In other words, all these motivations demonstrate the levels of an organisation’s commitment with stakeholders spheres beyond its limits, being often translated into external direct impacts such as: stakeholder value-creation, responsible and differentiated markets, customer trust, employees satisfaction, sustainable supply chain, communities wellbeing and environmental preservation (Porter and Kramer, 2006; Marrewijk, 2003; Berns et al. 2009). Consequently, since late of the last Century, strategic sustainability has been part of corporate agenda, no more as an only differential element for market advantages, but mainly as an essential factor for business survival in a long-term view. (Galpin and Whittington, 2012; Blowfield, 2013).
2.1.2 Causes of inefficiency
The process towards strategic sustainability is not always successful for organisations and its stakeholders, displaying weaknesses and inconsistences (Porter and Kramer, 2006). The pressure levels and the short-termism view often leads to uncoordinated sustainability activity, ‘‘disconnected from the firm’s strategy, that neither make any meaningful social impact nor strengthen the firm’s long-term competitiveness’’ (Porter and Kramer, 2006 p. 4). In other cases, poor performances and irregular commitments are due to a lack of authenticity in this process since the practices are not genuinely sustainable and seems to exist only to satisfy corporate communications, which are motivated by stakeholder’s influences for the company to state a sustainable policy at the same level or above its peers in the market (Blowfield, 2013; Marrewijk, 2003).
In addition to that, Berns et al (2009) comprehend the existence of other factors associated to the weak corporate performances: ignorance and lack of understanding of what sustainability is, difficulty to adapt sustainability into a business model, lack of action, poor measurement and finally, difficulty to pursue a business case.
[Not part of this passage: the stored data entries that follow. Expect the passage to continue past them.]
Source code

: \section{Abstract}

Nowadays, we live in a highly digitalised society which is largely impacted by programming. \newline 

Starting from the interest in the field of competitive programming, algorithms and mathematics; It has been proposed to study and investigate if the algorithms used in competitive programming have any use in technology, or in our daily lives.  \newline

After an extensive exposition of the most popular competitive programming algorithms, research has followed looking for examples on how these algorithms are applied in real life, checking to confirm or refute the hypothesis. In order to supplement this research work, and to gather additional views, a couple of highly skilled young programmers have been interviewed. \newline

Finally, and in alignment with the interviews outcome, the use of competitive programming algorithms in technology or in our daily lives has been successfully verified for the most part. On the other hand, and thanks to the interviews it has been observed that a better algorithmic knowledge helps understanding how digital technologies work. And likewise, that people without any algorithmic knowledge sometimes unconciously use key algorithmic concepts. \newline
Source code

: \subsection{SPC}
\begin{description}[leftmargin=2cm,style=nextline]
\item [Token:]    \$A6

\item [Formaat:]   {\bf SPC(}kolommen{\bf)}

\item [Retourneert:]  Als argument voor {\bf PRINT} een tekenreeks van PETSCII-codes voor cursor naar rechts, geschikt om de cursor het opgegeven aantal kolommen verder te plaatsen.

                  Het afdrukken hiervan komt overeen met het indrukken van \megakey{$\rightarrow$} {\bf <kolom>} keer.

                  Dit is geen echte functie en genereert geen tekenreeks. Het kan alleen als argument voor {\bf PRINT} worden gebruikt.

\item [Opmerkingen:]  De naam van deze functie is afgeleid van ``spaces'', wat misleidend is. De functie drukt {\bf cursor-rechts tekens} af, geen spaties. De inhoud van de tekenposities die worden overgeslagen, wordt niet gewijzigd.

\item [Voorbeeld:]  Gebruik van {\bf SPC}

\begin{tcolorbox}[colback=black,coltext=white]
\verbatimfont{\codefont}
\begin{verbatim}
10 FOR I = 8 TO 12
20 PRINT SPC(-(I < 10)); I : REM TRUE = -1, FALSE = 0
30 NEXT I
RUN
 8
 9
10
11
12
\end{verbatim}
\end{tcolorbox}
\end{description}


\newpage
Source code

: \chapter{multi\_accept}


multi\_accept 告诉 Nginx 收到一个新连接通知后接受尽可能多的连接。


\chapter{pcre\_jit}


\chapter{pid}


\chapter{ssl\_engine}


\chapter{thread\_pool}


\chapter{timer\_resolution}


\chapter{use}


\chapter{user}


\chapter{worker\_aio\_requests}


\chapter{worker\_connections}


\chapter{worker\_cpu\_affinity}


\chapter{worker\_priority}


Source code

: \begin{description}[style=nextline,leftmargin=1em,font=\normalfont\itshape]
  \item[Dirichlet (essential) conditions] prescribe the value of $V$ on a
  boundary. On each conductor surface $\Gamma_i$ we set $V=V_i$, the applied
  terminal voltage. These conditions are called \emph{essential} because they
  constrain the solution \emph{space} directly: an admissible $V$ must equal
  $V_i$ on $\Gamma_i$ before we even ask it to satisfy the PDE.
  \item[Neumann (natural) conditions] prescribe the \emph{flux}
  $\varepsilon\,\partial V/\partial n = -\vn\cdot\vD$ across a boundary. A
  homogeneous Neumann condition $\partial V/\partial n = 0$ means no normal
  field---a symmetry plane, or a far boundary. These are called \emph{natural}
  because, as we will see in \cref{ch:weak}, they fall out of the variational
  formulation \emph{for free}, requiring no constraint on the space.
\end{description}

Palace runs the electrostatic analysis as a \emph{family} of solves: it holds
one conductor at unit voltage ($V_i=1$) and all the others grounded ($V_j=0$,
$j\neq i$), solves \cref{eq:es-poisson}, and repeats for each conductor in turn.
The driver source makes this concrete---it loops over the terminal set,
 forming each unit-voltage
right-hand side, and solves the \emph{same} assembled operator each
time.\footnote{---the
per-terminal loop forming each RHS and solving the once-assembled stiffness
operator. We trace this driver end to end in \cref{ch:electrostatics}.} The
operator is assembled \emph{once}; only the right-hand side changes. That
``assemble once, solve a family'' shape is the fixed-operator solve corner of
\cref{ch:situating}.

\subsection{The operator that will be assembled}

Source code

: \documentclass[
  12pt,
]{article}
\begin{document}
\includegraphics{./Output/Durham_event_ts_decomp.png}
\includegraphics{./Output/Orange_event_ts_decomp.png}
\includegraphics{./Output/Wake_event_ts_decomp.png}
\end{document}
Some other scholars justify that the cause of fragile performances are due to the company persistence in transitional stages of sustainability strategies, which are no longer enough to address social and environmental issues (Hart, 1997; McDonough and Braungart, 2002). Rather, corporate views require a radical step forward towards transformational strategies added into business which comprises not only reductions and minimising devastation of natural resources, pollution and waste, but also eliminating waste and going beyond simply greening the operations (Hart, 2012; Stead and Stead, 2010).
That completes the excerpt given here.